Optimizing tex2D perforamance

Discussion in 'Shaders' started by exltus, Jan 21, 2021.

  1. exltus

    exltus

    Joined:
    Oct 10, 2015
    Posts:
    58
    Iam trying to optimize my tex2D calls by packing my single channel textures to packed textures. Lets say that I have shader code like this

    VARIANT 1
    Code (CSharp):
    1. // here I have 4 different textures any Iam sampling only one channel from each one
    2. half val1 = tex2D(_Tex1, i.uv1).r;
    3. half val2 = tex2D(_Tex2, i.uv2).r;
    4. half val3 = tex2D(_Tex3, i.uv3).r;
    5. half val4 = tex2D(_Tex4, i.uv4).r;

    VARIANT 2
    Code (CSharp):
    1. // here Iam sampling same texture multiple times (UV is always different - thats why I cant sample it just once) and texture contains desiered data in specific channels
    2. half val1 = tex2D(_TexPacked, i.uv1).r;
    3. half val2 = tex2D(_TexPacked, i.uv2).g;
    4. half val3 = tex2D(_TexPacked, i.uv3).b;
    5. half val4 = tex2D(_TexPacked, i.uv4).a;
    My question is - will be VARIANT 2 faster than VARIANT 1? Or is there any way how to optimize texture tex2D calls?
     
  2. bgolus

    bgolus

    Joined:
    Dec 7, 2012
    Posts:
    12,352
    VARIANT 1 vs VARIANT 2 can both be faster or slower than the other.

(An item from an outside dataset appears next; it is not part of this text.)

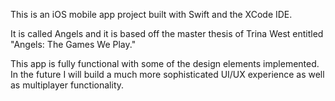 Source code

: This is an iOS mobile app project built with Swift and the XCode IDE.

It is called Angels and it is based off the master thesis of Trina West entitled "Angels: The Games We Play."

This app is fully functional with some of the design elements implemented. In the future I will build a much more sophisticated UI/UX experience as well as multiplayer functionality.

    There are a few ways to think about optimizing texture sampling.

    Texture compression and/or reduced resolution
    A compressed texture is faster to read from than an uncompressed texture. Or more specifically it's faster to load from the GPU's RAM into the texture unit's cache. The texture unit, the bit of hardware that actually samples the texture. It'll have some amount of local memory that needs to be filled from the GPU's main memory with a small chunk of the texture being sampled. That takes time, which slows things down. On PC there is a single channel compression format, BC4, but it is only a 2:1 compression ratio over an uncompressed R8. But a single RGBA DXT5, ASTC 6x6, or ETC2 texture will be better than four R8 textures, and can be better than four BC4 textures, but can also be worse.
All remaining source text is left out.